Project 5 / Face Detection with a Sliding Window

This computer vision project involved using sliding-window based techniques to find faces within images. These techniques are mainly based on Dalal and Triggs' 2005 paper.

Getting Positive Features

Getting positive features is relatively straightforward. The code here just takes all of the 32x32 images from the Caltech Faces dataset and turns them into HoG features with a given cell size (I discuss parameter tuning later in this writeup). These HoG features are then returned to be used for SVM training.

Getting Negative Features

Getting negative features simply requires using a dataset of images that don't contain faces (here, the SUN scene database), and randomly sampling 32x32 patches from within that dataset and turning them into HoG features with a given cell size. These HoG features are then returned to be used in conjunction with the positive features to train a linear SVM that will be able to tell whether a given HoG feature is a face.

Classifier Training

Given a set of positive features and a set of negative features, a Support Vector Machine finds a hyperplane that seperates the two. SVM returns a W and B such that, for a given HoG feature in question, W*HoG+B is a real number such that negative numbers imply that the feature in question is likely not a face and positive numbers mean that the feature is probably a face, and the distance from zero indicates the confidence. To test that the SVM works, we can test the SVM on the training data:

Initial classifier performance on train data:
accuracy:1.000
true positive rate:0.170
false positive rate:0.000
true negative rate:0.830
false negative rate:0.000

This accuracy seems to be indicative of overfitting to the test data (we get perfect accuracy) but in practice (as seen below) it works relatively well.

Face Detection

There are several steps to face detection, so I'll be breaking it into parts. First, I'll explain a simple, single-scale version of the face detector, and then I'll explain how I generalized it to multiple scales. Single scale face detection involves turning an image into HoG cells via a single call to vl_hog. Once I have these HoG cells, I iterate over them and check every feature_width by feature_width square of HoG cells to see if it looks like a face (using the W and B found using SVM as explained above, I find the confidence that the current bounding box is a face). I then threshold, keeping any bounding box above a certain confidence as a detected face.

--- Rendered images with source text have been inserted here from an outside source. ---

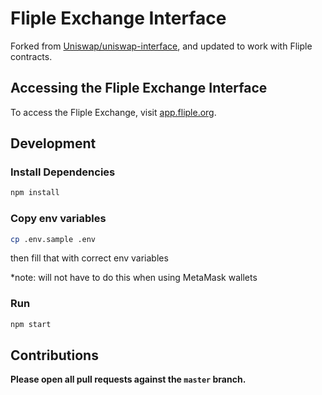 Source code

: # Fliple Exchange Interface

Forked from [Uniswap/uniswap-interface](https://github.com/Uniswap/uniswap-interface), and updated to work with Fliple contracts.

## Accessing the Fliple Exchange Interface

To access the Fliple Exchange, visit [app.fliple.org](https://app.fliple.org/).

## Development

### Install Dependencies

```bash
npm install
```

### Copy env variables
```bash
cp .env.sample .env
```
then fill that with correct env variables

*note: will not have to do this when using MetaMask wallets

### Run

```bash
npm start
```

## Contributions

**Please open all pull requests against the `master` branch.**
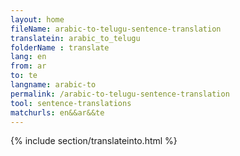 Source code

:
 ```yaml
---
layout: home
fileName: arabic-to-telugu-sentence-translation
translatein: arabic_to_telugu
folderName : translate
lang: en
from: ar
to: te
langname: arabic-to
permalink: /arabic-to-telugu-sentence-translation
tool: sentence-translations
matchurls: en&&ar&&te
---
```

{% include section/translateinto.html %}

Once I've found the faces in the image for the default scale, I go ahead and scale the image, and then find faces for the scaled image (using the exact pipeline explained above). I keep track of the current scale and at the end scale the resulting bounding boxes up accordingly. Once I have all of the bounding boxes for every scale, I do non-maximum suppression to get rid of redundant detections.

Parameter Tuning:

I spent a long time tuning parameters for this project, because there were many to tune and the best values for a given parameter seemed to be dependant on the values of the other parameters. I had to find some kind of local optimum for the values of my parameters to get the best results. I found that lambda = .0001, a confidence threshold of .9, using 50,000 negative features, and running with a scale factor of .7 for every scale possible for a given image (i.e. until the downscaled image was smaller than a single HoG template) lead to the best combination of run time and accuracy. The results with these parameters are shown below.

Results:

Face template HoG visualization for my turned in code. As you can see by squinting, the HoG visualization vaguely resembles a face.

Precision Recall curve for my code.

Results on some of the test images:

Analysis of results:

As you can see, the face detector was able to find faces effectively at many different scales, and did a good job avoiding duplicate detections thanks to non-maximum suppression. Unfortunately there are still quite a few false positives and false negatives. How many of each depends on whether you choose to prioritize precision or recall. If we choose to only consider the most confident matches, (the top 5% or so), then precision is 100%. If, on the other hand, we want high recall (lets say 90%), precision will go down to around 30%. Of course it's easy to get either 100% precision or 100% recall (by returning no bounding boxes, or returning every bounding box as a face, respectively), but that isn't interesting. It's important to look at the precision recall curve as a whole. The average precision (here 81.8%) is the single number that most effectively sums up the results. Looking at the precision-recall graph we can see that if we want, say, 70% recall, we can get 85% precision with this pipeline. Although this may not be great, it runs quickly and could be implemented in a handheld camera to decide focus points.

One of the areas that the face detector seemed to have a lot of isues with is in any grainy parts of the image. It seems that in a noisy background there is enough noise for the image detector to sometimes think there is a face. This is difficult to solve, although it seems that using more training data improves the situation. This may be a place where using a huge amount of data to train the SVM may be necessary. Fortunately, using more data to train the SVM doesn't make the detection part of the pipeline take any longer; it just takes longer to train the model in the first place.

Results on class images:

Below are the results of the pipeline on the images of our class. I did have to modify the initial scale to get these results (otherwise my pipeline would find faces in the patterns in the carpet), but this seems reasonable given that in real life you probably don't want to focus on faces that are very far away (and correspondingly small) anyways. I also tuned the parameters slightly, to get the best qualitative results for this image. I ended up changing the confidence threshold from the .9 used above to 2.

It's interesting to me that the algorithm is convinced that the patch on the wall between the two projection screens is a face.